FreeBSD Mail Archives

Date:      Fri, 21 Mar 1997 10:40:15 -0700 (MST)
From:      Terry Lambert <terry@lambert.org>
To:        dfr@render.com (Doug Rabson)
Cc:        terry@lambert.org, msmith@atrad.adelaide.edu.au, bde@zeta.org.au, dgy@rtd.com, hackers@FreeBSD.ORG, helbig@MX.BA-Stuttgart.De
Subject:   Re: wd driver questions
Message-ID:  <199703211740.KAA15929@phaeton.artisoft.com>
In-Reply-To: <sen2rxsdjm.fsf@minnow.render.com> from "Doug Rabson" at Mar 21, 97 11:13:49 am

> > The NFS_NOSERVER code changes the way the lease VOP's operate, not
> > because the code should be condition, but because the code is badly
> > integrated.
> > 
> > The registration of lease management mechanisms should take place
> > for all VFS consumers, not just NFS.  This is a generic issue with
> > not being able to register a set of event callback entry points for
> > a module.  The *real* problem here is that the NFS server wants to
> > register event handlers, but the server and the client code are in
> > the same module space.  This is really a source organization issue.
> 
> Interesting idea.  Any chance of a design for such a system?

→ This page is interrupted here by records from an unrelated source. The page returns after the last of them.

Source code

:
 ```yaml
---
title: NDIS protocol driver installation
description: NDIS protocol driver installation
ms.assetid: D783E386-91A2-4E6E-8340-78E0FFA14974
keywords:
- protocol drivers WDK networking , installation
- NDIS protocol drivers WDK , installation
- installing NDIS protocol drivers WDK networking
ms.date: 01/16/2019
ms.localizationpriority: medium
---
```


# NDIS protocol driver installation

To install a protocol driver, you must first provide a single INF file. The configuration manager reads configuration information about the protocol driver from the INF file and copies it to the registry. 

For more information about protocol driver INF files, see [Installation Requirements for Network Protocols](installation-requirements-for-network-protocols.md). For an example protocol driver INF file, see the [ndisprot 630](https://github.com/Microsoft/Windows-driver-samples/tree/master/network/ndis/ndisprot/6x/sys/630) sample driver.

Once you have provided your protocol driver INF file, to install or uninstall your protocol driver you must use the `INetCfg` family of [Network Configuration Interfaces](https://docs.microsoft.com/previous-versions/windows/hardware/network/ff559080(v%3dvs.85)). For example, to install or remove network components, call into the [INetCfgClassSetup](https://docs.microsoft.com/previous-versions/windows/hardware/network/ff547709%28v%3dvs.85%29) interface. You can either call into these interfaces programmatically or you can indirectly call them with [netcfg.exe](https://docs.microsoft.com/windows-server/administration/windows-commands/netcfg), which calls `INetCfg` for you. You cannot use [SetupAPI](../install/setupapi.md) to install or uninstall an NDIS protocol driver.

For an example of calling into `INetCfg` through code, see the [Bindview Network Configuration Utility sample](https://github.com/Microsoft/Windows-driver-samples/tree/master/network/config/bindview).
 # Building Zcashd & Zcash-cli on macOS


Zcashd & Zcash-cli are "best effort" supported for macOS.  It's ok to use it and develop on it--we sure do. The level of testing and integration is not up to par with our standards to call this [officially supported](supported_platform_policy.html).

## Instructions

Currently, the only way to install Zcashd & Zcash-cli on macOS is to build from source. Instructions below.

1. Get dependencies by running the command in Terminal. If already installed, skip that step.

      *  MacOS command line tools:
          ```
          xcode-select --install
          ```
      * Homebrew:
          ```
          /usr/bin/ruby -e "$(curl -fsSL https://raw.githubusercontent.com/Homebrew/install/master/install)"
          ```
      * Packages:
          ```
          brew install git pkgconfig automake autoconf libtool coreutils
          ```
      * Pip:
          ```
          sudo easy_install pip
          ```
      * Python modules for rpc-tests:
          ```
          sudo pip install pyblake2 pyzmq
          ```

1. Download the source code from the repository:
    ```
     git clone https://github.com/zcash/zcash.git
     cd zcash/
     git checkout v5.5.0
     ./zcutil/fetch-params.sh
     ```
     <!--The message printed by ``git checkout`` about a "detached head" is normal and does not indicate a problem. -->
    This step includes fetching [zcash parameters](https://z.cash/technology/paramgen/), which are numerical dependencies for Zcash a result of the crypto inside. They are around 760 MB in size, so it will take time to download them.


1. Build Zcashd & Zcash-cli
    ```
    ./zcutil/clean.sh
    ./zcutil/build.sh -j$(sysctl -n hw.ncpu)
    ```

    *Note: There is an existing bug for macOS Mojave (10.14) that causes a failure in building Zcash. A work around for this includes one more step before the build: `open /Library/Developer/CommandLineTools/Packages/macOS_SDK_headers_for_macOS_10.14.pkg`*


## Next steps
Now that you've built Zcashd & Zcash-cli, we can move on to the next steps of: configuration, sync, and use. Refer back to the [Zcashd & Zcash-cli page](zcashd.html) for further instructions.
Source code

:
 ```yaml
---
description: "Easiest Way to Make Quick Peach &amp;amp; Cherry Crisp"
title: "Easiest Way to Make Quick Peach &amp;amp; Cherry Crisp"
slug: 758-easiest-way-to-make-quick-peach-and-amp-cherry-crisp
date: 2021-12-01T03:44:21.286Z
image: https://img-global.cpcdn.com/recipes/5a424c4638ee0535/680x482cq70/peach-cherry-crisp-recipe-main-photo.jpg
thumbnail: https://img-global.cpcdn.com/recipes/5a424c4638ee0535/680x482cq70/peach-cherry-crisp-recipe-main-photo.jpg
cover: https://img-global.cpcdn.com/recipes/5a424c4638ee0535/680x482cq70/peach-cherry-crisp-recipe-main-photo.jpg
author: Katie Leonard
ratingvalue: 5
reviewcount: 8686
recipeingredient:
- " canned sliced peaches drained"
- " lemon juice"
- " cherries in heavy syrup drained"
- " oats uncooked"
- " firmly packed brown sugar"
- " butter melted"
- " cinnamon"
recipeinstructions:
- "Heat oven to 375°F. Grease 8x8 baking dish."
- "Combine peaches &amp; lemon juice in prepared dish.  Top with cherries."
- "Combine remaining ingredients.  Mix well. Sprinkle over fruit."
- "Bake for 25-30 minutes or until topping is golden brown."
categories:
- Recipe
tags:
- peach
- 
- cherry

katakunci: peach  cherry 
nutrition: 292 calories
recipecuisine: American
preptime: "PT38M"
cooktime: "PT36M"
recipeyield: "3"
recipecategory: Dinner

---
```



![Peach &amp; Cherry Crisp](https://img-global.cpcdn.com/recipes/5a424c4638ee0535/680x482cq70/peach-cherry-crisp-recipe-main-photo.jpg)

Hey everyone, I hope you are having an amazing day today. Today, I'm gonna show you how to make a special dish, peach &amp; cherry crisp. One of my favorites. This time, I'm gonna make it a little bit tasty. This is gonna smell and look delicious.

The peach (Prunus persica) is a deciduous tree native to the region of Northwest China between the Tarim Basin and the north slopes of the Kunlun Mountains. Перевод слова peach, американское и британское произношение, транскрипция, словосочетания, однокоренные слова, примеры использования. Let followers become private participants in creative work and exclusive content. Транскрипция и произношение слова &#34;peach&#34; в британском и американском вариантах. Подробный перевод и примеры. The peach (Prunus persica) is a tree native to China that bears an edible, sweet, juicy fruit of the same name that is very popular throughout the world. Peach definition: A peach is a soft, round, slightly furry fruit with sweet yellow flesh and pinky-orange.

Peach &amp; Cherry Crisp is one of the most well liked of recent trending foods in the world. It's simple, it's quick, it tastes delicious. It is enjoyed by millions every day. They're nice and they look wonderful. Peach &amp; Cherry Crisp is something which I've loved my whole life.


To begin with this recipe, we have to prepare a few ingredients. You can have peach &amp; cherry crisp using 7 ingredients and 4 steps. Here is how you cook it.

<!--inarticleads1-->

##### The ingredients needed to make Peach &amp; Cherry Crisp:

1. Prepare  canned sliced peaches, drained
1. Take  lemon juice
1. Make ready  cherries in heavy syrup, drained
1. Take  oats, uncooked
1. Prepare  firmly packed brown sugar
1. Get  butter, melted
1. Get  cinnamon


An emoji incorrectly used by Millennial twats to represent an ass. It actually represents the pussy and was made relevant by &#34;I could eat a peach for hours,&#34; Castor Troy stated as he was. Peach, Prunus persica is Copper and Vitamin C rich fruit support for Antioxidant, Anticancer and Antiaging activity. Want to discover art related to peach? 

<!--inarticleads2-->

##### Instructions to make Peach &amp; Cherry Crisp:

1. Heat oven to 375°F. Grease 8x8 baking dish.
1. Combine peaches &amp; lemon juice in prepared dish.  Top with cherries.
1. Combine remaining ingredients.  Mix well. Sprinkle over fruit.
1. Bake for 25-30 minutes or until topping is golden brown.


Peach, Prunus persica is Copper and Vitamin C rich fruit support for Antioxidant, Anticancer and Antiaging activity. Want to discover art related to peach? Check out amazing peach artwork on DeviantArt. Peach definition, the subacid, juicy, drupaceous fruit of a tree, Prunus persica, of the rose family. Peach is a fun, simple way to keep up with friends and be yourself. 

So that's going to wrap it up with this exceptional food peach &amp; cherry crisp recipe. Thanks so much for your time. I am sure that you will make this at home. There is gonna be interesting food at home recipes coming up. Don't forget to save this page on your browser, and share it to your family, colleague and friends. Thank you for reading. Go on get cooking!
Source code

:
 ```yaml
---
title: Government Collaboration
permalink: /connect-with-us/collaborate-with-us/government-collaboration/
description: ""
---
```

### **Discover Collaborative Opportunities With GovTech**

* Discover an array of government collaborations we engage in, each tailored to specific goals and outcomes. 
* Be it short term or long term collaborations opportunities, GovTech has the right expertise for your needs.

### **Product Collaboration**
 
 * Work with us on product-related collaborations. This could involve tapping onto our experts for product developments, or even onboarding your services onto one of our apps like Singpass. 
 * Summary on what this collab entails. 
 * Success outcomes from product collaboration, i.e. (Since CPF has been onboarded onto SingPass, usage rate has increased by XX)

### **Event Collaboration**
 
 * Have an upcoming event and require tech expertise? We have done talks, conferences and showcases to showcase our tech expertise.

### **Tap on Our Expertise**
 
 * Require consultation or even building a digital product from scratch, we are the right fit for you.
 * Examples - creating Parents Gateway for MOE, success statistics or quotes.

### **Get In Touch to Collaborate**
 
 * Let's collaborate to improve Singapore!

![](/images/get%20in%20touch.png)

It should take place in the vfs_init() (which doesn't have a macro op)
or the VFS_START() (which does).

One problem here is that there is no corresponding "deinit"; it would
have to be defined.

You would generate two classes of even initially:

1)	VFSEVENT( type, fs)

	A VFS event of 'type' has occurred on the file system 'fs'

2)	VOPEVENT( type, fs, vn)

	A vnode operation event of type 'type' has occurred on the
	file system 'fs' affecting the file system vnode 'vn'

This really goes back to defining the FS in terms of events and handling
of events... this needs to be done for generic support of soft updates
in all FS's, in any case.

The "event management" would be a very generic subsystem in the
kernel, so an FS specific implementation is probably an error.  The
lease code would be changed over to use "lease events" instead, and
the NFS would register to receive the events.  If there were no NFS
server registration for lease events, then the events would be
ignored (all events for which there is not a handler are simply
ignored).  For events with multiple handlers, all handlers are
called (two browser windows open on the same directory, and so on).
I supposed we could add an arbitrary "priority" field, and provide
the ability for a handler to "swallow" an event to make sure that it
does not propagate, but I'd rather not deal with inheritance issues
juset yet.


One could consider "soft" interrupts and "top end drivers" as event
subsystem clients.


> > I could see a number of useful events that a VFS consumer at the
> > system call level would want to register.  For instance, directory
> > modification events would probably be useful for a file browser
> > application to monitor.
> 
> Directory modification events would be pretty useful for the NFS
> server as well to extend the useful lifetime of NFS client cookies.
> The event would need to supply more information than just 'changed'
> since the seek values are still valid unless the directory was
> compacted.

Yes; this is more like a "lock range decoelesce" for the modified
block.  The client cookies in the "lock range" at the time of the
event would be invalidated.  This would resolve the Sun NFSv3
interoperability issue for the most part (there is still a potential
boundry condition, where BSD4.4 does directory truncation, and the
previous versions of UNIX and clone systems did not; but that's pretty
easy to deal with: if the cookie is past EOF, it's invalid).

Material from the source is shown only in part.